Exercise 1.8: Variable Edge Steepness

From LNTwww
Revision as of 15:55, 8 September 2021 by Oezer (talk | contribs)

Trapezoidal low-pass filter (red) and raised-cosine low-pass filter (green)

Two low-pass filters with variable edge steepnesses are compared with each other. For frequencies $|f| ≤ f_1$ ,  $H(f) = 1$  holds in both cases. In contrast, all frequencies $|f| ≥ f_2$  are suppressed entirely.

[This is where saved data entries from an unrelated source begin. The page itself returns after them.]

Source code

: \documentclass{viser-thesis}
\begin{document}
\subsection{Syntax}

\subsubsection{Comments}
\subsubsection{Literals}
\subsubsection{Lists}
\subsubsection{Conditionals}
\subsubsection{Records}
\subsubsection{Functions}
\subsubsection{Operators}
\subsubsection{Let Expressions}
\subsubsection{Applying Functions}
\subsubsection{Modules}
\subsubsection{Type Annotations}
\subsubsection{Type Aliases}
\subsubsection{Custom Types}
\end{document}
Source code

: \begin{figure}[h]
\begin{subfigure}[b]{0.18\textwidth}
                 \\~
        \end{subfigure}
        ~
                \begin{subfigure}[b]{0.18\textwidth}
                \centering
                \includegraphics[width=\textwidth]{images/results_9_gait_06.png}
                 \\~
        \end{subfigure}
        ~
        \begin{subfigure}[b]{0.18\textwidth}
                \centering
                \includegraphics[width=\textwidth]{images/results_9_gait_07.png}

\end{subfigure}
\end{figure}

In the range $f_1 ≤ |f| ≤ f_2$  the frequency responses are defined by the following equations:

  • Trapezoidal low-pass filter (TTP):
$$H(f) = \frac{f_2 - |f|}{f_2 - f_1} ,$$
  • Raised-cosine low-pass filter (CRTP):
$$H(f) = \cos^2 \left(\frac{|f|- f_1}{f_2 - f_1} \cdot\frac{\pi}{2} \right).$$

Alternative system parameters for both low-pass filters are

  • the equivalent bandwidth $Δf$ defined by the equal-area rectangle, and also
  • the roll-off factor (in frequency domain):
$$r=\frac{f_2 - f_1}{f_2 + f_1} .$$

Throughout the task, $Δf = 10 \ \rm kHz$  and  $r = 0.2$ hold true.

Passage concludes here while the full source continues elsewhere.